A member of the board of directors of a private bank told Masrawy that if the central bank aims to curb inflation and control the pace of price increase, it is not in the interest to follow a flexible exchange rate system for the pound at this stage, which leads to increased speculation in the black market, especially since the first installment of a loan The International Monetary Fund is a minuscule amount that will do nothing.
He added that the Central Bank currently plays an important role in quickly intervening and using the foreign exchange reserves that are resorted to in times of economic crises, with the aim of immediately financing documentary credits for basic commodities to move the production wheel.
And a member of the board of directors in a bank believes that “there is no need to rush to raise interest or reduce the pound. Can we ask the International Monetary Fund to calm down a little, knowing full well that the central bank must be in control of the money market and not the other way around.”
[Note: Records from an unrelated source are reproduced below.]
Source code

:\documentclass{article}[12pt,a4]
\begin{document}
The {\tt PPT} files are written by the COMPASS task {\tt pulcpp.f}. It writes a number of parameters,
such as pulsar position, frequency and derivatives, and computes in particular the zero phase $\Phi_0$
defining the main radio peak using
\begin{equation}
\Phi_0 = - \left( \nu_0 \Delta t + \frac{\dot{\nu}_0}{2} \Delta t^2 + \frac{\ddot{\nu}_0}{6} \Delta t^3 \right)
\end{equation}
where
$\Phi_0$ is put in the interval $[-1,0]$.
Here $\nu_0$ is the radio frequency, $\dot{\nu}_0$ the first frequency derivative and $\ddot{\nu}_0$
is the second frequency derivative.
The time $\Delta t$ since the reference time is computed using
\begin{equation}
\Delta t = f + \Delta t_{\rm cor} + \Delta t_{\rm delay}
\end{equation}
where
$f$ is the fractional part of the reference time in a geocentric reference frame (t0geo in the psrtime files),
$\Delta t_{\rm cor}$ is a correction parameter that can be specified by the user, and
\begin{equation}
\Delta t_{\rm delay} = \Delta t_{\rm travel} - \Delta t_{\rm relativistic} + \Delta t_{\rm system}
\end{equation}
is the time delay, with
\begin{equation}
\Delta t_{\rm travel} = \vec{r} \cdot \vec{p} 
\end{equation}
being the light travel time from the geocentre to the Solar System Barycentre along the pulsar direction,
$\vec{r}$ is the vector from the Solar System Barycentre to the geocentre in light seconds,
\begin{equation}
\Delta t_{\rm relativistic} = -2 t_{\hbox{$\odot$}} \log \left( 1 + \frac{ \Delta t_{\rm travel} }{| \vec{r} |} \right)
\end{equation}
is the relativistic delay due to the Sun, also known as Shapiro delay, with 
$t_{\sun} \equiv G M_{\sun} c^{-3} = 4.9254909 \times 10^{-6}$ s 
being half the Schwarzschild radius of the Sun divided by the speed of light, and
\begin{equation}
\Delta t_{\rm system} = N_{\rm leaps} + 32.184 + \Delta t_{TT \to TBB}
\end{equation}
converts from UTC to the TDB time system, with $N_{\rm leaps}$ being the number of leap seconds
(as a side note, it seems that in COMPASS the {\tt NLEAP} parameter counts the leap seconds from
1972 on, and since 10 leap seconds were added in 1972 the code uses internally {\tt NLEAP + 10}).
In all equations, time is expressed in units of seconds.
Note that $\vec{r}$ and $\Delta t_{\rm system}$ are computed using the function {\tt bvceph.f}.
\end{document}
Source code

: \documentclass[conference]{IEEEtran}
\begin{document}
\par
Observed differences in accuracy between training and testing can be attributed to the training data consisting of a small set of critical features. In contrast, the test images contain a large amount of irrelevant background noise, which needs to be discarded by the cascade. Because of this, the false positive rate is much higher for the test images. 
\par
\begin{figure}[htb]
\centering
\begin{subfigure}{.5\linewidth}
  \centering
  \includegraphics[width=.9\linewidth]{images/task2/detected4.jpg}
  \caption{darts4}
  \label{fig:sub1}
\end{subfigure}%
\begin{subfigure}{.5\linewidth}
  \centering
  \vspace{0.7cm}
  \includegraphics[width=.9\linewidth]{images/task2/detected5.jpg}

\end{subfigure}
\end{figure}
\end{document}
And he continued: “By the testimony of history and tests, the complete liberalization of the exchange rate often does not succeed in times of crisis in achieving stability in the money market, especially since the Egyptian economy suffers from a severe shortage in the supply of foreign exchange due to the prevailing global conditions.”
He explained that complete liberalization requires a huge financial capacity for the monetary authority, which is not available now, and therefore the complete liberalization of the money market might have more bitter than sweet repercussions, “so let everything remain as it is.”
The source added that on the ground, raising the interest rate and liberalizing the exchange rate will not help in the short and medium term in addressing the current situation, and in order for these tools to succeed locally, the external factors affecting us negatively, the first of which is the Russian-Ukrainian war, must stop.
And he continued: “I hope that the Central Bank will keep interest rates as they are until the end of the year, and start facilitating and financing the activities of strategic documentary credits in a reasonable manner from traditional state sources through partial and interim use of the cash reserves with imposing a currency management commission of not less than 5% and we will be patient until the end of the year.” Things become clear.”
He stressed that “the central bank is wise and sensible not to pursue the harbingers of the parallel market,” expecting that the central bank will announce at the next meeting a new interim target for inflation rates.